霊や無意識についての考察とか、それぞれ起こった事件についてどうこうということはあまりないのだけど、人間を描く上での焦点の絞り方がやはり山岸涼子は違うなと思う。『ダヴィンチ』のインタビューで、「人間は努力すればなんとかなる」みたいに思っていたのが「それだけではダメなんだ」と思って描けなくなって、でもそれを乗り越えて新しい境地に達したのが2000年の『白眼子』だった、というようなことを言っていたのだけど、これらの作品はまだそこまで行く前の、ある意味迷いがストレートに出たような作品だなと思う。でもそれが迷いが現れながらもストーリーや人物の奥底のものに対して強い造形力を持っているところは変わらない。

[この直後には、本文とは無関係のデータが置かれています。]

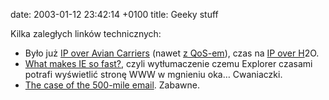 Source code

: date: 2003-01-12 23:42:14 +0100
title: Geeky stuff

Kilka zaległych linków technicznych:

* Było już [IP over Avian Carriers](http://ietf.org/rfc/rfc1149.txt 'RFC 1149') (nawet [z QoS-em](http://ietf.org/rfc/rfc2549.txt 'RFC 2549')), czas na [IP over H](http://coin-operated.com/?p=1639 'StreamingMedia (H2O/IP)')2</sub>O</a>.
* [What makes IE so fast?](http://grotto11.com/blog/?+1039831658 'Microsoft Active Web AccelerationX™'), czyli wytłumaczenie czemu Explorer czasami potrafi wyświetlić stronę WWW w mgnieniu oka… Cwaniaczki.
* [The case of the 500-mile email](http://ibiblio.org/harris/500milemail.html 'z archiwów SAGE'). Zabawne.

『白眼子』をさっきぱらぱらと見直して見たが、『甕のぞきの色』にはなかったある種の「諦念」みたいなものが表れていて、さらに世界の奥行きが深くなっている感じがした。『テレプシコーラ』が『アラベスク』や『日出処の天子』と違うのは、そういうこともあるんだろうと思う。
白眼子 (潮漫画文庫) | |
山岸 凉子 | |
潮出版社 |
10時すぎに帰宅。ここのところ少し食べすぎなのだろうか。体調がなんとなくもやっとする。寝る前に入浴して髪を洗って、ちゃんと乾かさずに寝たら朝起きたらものすごい爆発の仕方で驚いた。牛乳瓶の底みたいな眼鏡をかけたマッドサイエンティストの実験室で爆発が起こったみたいな髪型だった。